- [Task objective] What lines in the records below include the word "disponível"? Return each one.

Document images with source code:
==================================================

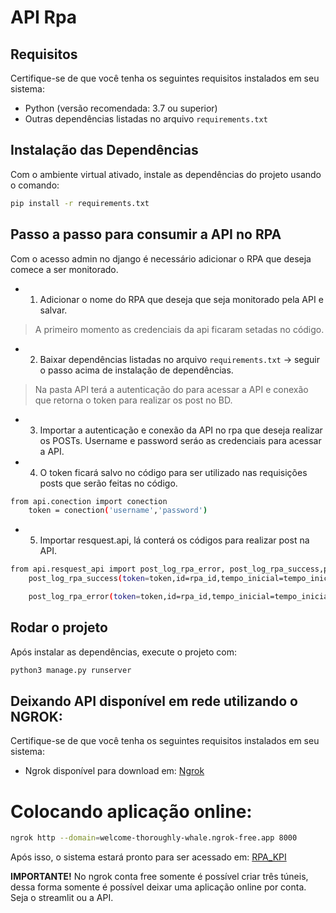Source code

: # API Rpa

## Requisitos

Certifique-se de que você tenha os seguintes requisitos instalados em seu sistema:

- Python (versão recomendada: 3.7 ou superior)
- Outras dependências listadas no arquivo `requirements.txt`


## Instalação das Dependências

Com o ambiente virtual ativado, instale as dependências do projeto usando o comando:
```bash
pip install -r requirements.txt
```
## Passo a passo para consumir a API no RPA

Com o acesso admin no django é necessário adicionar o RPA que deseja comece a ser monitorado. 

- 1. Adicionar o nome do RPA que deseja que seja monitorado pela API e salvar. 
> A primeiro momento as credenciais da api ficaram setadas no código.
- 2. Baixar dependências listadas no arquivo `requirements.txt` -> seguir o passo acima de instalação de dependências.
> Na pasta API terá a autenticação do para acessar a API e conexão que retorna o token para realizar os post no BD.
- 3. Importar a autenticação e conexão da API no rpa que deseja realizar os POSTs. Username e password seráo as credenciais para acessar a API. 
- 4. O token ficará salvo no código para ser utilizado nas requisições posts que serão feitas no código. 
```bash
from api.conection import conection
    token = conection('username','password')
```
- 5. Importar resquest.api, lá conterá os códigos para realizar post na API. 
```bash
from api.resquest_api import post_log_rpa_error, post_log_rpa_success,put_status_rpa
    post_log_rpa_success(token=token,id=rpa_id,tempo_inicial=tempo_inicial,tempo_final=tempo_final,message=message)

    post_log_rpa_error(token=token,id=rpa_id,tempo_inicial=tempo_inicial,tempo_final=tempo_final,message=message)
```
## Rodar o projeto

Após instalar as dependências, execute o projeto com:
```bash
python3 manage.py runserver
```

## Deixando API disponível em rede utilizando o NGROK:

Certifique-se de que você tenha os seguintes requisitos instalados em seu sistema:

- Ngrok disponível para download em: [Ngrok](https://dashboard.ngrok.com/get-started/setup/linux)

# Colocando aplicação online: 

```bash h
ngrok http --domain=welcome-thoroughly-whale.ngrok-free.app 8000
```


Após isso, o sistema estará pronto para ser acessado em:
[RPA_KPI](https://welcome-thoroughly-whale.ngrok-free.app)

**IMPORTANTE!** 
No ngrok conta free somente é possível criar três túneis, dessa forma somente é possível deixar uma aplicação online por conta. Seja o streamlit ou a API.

==================================================

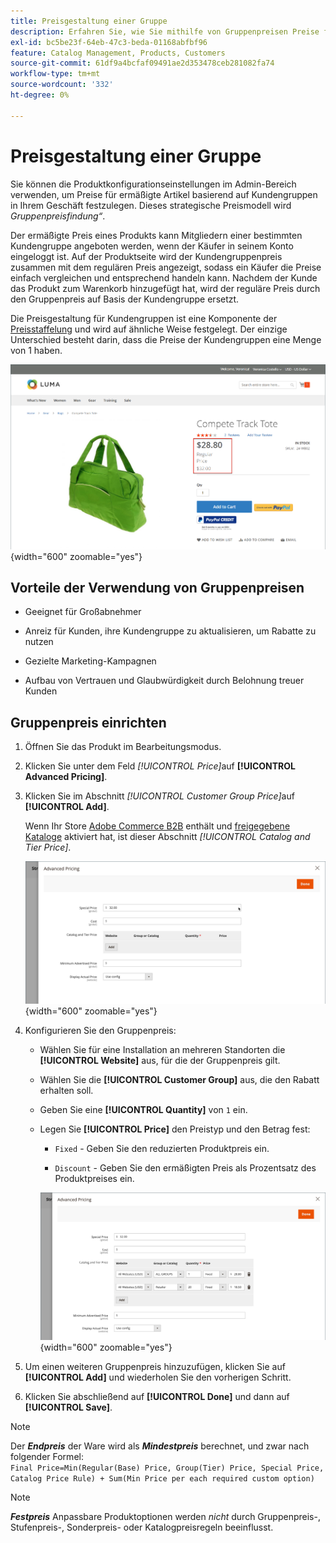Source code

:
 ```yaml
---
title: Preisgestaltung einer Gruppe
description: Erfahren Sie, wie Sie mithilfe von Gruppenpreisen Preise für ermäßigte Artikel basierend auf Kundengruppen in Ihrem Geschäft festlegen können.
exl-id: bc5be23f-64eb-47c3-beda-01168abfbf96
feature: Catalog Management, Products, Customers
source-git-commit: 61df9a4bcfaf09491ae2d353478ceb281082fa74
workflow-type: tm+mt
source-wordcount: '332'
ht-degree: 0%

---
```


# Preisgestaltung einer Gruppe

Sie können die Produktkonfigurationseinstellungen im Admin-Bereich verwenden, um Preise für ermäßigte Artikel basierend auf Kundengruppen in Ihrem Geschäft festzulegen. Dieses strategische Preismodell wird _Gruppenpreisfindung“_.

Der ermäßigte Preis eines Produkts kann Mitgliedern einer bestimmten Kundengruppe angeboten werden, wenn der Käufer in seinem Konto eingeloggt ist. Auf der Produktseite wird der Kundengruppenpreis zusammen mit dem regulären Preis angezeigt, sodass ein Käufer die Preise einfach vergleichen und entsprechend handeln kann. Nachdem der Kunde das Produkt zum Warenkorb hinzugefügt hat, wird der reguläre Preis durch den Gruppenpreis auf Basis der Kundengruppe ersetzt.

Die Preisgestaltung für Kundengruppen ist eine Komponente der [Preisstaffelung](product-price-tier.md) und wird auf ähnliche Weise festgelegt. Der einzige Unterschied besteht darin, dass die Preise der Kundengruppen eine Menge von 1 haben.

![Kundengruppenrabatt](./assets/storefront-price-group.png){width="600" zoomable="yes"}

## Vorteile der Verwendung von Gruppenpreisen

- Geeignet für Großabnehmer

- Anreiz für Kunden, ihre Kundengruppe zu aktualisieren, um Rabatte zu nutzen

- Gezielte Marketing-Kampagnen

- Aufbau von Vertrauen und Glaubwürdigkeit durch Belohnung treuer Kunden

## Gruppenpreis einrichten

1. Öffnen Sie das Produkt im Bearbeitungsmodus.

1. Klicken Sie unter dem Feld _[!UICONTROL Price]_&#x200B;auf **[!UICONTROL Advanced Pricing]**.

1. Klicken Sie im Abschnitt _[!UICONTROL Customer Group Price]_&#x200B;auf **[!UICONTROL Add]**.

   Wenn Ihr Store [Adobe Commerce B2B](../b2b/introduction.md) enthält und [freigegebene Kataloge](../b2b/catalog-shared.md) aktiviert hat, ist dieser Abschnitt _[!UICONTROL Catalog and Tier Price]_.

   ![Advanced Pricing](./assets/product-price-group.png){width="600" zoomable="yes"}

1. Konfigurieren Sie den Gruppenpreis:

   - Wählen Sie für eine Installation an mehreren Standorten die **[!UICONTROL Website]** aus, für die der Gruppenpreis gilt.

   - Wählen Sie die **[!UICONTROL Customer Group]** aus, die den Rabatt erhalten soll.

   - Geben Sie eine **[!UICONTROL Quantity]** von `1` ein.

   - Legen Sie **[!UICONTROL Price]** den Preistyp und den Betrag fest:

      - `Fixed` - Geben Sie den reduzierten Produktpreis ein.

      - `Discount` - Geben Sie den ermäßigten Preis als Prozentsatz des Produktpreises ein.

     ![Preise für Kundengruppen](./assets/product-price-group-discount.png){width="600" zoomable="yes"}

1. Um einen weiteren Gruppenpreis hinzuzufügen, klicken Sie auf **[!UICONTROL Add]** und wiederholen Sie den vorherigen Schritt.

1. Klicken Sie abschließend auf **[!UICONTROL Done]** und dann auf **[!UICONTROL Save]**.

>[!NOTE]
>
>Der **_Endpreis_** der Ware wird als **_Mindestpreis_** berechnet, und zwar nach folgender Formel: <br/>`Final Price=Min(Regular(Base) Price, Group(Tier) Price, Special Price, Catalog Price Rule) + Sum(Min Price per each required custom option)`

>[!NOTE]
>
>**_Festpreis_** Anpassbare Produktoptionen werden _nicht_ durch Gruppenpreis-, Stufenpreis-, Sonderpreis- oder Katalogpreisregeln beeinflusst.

==================================================

- [Written solution]
## Deixando API disponível em rede utilizando o NGROK:
- Ngrok disponível para download em: [Ngrok](https://dashboard.ngrok.com/get-started/setup/linux)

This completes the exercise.